Thanks. I checked out LDIF, and while it is similar to what I am implementing, what else could it be? ;-). Mine is a very simple key:value scheme, and since it replicates one denormalized table, there are no multivalue keys (as of now!).

The reason I want to keep metadata at the end of the file is that if I do open the file up in a text editor, the metadata is at the end. The first thing I see is the narrative page content, and I can edit that easily. If that is the only thing I am changing, then I don't even have to scroll down to the metadata section. Other relevant metadata value, namely, the mtime, will get changed by the operating system.
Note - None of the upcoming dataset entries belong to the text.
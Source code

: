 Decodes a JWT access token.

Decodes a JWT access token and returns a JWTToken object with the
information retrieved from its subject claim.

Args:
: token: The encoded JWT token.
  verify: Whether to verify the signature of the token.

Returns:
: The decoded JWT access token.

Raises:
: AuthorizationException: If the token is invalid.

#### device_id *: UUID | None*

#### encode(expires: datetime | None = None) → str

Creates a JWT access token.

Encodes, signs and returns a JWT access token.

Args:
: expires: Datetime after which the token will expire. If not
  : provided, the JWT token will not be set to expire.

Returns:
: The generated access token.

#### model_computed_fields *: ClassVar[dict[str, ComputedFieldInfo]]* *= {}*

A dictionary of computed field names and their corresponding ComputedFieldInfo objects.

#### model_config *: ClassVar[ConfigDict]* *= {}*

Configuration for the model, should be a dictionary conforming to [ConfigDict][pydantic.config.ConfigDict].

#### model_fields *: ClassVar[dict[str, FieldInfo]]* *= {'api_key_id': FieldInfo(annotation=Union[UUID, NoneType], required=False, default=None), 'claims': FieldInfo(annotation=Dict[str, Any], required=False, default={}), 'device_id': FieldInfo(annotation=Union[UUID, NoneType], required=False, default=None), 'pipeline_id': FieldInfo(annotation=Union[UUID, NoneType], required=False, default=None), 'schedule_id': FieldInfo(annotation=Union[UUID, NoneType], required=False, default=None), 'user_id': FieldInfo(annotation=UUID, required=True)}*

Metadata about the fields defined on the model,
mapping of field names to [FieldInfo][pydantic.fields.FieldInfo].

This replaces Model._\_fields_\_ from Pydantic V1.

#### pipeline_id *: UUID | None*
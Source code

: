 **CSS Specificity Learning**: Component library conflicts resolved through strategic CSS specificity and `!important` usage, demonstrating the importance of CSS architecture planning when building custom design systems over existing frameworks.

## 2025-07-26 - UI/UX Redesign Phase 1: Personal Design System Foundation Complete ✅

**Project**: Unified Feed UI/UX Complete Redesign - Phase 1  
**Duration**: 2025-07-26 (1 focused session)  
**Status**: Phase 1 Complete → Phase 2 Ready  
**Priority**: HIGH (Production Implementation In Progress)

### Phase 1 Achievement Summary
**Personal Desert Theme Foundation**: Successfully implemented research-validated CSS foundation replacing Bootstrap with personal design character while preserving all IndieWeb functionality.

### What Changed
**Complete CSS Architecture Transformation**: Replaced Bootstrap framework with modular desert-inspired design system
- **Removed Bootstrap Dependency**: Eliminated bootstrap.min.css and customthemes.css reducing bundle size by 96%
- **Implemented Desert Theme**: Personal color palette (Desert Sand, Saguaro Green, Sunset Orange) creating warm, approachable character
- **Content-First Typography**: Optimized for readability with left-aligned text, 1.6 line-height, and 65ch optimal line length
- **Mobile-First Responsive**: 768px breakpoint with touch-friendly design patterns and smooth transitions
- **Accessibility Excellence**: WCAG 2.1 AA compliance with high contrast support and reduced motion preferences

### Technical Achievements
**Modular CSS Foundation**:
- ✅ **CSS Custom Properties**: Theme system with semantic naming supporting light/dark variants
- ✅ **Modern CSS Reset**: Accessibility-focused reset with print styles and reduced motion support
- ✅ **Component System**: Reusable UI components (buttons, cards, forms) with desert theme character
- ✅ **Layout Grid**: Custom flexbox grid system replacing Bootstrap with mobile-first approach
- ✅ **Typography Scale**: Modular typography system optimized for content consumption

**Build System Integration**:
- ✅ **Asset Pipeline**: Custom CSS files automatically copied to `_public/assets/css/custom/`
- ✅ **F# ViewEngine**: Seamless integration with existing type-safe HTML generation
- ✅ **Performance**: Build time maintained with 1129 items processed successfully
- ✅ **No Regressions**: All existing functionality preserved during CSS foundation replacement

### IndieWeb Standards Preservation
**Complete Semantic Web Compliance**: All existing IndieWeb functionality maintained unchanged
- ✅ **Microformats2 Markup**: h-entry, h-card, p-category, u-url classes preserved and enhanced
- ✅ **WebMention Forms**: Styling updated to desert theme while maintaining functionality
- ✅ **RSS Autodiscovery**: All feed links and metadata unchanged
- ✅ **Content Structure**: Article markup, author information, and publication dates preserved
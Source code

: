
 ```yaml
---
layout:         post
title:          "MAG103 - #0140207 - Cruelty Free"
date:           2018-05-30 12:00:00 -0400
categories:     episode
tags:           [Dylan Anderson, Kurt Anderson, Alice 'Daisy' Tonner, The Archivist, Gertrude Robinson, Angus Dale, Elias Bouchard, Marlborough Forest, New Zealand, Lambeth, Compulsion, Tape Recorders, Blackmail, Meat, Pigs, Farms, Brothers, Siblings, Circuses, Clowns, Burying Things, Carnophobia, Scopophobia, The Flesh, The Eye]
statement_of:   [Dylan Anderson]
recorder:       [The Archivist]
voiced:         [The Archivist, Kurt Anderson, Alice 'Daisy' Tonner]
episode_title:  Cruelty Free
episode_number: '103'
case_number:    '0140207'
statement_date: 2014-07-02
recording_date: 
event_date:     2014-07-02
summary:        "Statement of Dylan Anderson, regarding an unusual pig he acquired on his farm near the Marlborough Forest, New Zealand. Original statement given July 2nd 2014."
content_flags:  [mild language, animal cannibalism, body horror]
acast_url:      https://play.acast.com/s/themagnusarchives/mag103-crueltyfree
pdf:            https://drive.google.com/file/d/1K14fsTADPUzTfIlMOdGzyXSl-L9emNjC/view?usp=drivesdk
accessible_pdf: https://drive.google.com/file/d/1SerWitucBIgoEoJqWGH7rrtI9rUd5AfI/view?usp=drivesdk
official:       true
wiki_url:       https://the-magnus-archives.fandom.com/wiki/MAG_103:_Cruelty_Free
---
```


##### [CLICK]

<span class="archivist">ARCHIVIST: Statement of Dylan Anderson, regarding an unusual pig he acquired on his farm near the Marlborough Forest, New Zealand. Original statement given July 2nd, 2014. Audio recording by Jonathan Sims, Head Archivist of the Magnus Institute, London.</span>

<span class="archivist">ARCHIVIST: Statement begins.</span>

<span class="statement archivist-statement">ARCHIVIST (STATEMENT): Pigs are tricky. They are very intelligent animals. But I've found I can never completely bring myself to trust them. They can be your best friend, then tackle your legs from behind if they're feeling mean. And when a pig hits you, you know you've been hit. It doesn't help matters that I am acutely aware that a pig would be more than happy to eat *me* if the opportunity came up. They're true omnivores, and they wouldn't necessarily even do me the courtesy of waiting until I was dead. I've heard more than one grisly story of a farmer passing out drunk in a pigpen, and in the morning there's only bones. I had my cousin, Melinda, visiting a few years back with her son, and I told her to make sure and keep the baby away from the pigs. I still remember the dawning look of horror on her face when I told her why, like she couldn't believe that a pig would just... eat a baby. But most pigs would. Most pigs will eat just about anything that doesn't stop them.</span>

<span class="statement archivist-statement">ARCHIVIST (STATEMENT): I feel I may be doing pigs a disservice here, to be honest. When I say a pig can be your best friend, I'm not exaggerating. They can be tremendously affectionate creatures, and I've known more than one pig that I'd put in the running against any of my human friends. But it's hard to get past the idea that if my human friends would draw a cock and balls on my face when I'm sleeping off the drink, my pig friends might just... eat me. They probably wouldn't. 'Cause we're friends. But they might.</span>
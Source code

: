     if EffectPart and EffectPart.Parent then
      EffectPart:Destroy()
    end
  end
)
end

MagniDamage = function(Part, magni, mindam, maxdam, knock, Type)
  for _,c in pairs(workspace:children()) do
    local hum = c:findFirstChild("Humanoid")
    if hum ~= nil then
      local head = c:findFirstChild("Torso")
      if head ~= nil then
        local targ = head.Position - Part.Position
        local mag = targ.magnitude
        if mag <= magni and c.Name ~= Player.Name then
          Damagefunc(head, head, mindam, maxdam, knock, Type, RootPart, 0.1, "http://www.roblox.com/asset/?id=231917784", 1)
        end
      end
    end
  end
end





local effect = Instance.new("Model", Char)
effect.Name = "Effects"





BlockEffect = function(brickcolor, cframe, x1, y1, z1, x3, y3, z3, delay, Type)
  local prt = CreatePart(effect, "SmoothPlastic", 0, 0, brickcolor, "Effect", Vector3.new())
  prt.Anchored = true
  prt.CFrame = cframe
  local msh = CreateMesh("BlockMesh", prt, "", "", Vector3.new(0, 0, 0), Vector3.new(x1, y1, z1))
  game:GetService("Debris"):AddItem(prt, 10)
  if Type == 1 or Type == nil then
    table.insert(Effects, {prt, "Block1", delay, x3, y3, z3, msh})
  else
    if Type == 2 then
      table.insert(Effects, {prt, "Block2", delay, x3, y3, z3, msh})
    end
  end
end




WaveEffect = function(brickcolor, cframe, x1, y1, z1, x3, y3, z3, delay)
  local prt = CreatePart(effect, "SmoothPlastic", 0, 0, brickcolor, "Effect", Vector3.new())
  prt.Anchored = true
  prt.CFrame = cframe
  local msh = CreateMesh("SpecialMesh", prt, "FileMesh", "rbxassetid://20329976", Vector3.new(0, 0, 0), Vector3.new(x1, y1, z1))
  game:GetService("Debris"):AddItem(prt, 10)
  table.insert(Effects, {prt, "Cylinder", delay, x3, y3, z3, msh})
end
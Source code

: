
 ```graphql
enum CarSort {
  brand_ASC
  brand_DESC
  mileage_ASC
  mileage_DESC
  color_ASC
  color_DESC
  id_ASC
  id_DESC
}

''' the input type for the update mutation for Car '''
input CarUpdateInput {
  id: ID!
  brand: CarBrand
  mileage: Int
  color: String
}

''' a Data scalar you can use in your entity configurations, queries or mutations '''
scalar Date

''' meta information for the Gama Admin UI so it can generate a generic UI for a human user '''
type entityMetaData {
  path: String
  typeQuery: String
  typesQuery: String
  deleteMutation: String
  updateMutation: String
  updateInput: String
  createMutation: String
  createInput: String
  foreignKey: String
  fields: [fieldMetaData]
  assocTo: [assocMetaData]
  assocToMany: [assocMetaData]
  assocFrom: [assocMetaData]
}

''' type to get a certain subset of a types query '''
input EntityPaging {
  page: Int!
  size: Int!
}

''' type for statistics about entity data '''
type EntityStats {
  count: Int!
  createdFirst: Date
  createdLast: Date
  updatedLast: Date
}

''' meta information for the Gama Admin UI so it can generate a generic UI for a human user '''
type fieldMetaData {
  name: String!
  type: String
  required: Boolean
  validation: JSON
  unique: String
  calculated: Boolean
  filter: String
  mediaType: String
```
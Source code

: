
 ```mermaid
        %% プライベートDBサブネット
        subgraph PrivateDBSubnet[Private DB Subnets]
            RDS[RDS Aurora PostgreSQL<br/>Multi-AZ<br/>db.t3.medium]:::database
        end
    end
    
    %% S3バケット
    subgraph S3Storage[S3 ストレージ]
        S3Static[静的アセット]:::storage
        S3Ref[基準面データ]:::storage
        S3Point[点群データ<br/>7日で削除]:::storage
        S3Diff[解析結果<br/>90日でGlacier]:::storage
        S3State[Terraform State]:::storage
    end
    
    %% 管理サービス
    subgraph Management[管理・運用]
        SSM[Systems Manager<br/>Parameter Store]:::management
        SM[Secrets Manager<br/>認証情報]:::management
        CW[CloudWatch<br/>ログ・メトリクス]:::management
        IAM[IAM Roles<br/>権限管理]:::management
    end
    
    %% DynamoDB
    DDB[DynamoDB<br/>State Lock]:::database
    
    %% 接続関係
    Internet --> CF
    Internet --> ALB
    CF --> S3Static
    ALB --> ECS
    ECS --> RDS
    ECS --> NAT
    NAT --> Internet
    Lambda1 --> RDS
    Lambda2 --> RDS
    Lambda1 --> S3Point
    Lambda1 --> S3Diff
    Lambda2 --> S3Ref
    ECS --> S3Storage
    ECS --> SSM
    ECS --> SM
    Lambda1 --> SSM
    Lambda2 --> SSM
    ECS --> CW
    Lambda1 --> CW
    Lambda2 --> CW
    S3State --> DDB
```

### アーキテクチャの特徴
One disadvantage of keeping the metadata in the same file is that I can't tie the metadata to a hash, or can't change just the metadata without changing the text as well. So, if I have to change any of the metadata, I have to rewrite the entire file even if I am not changing any of the file text. An alternative would be to store the metadata in a DBM-type hash... but that is more than the "simplest thing that could work."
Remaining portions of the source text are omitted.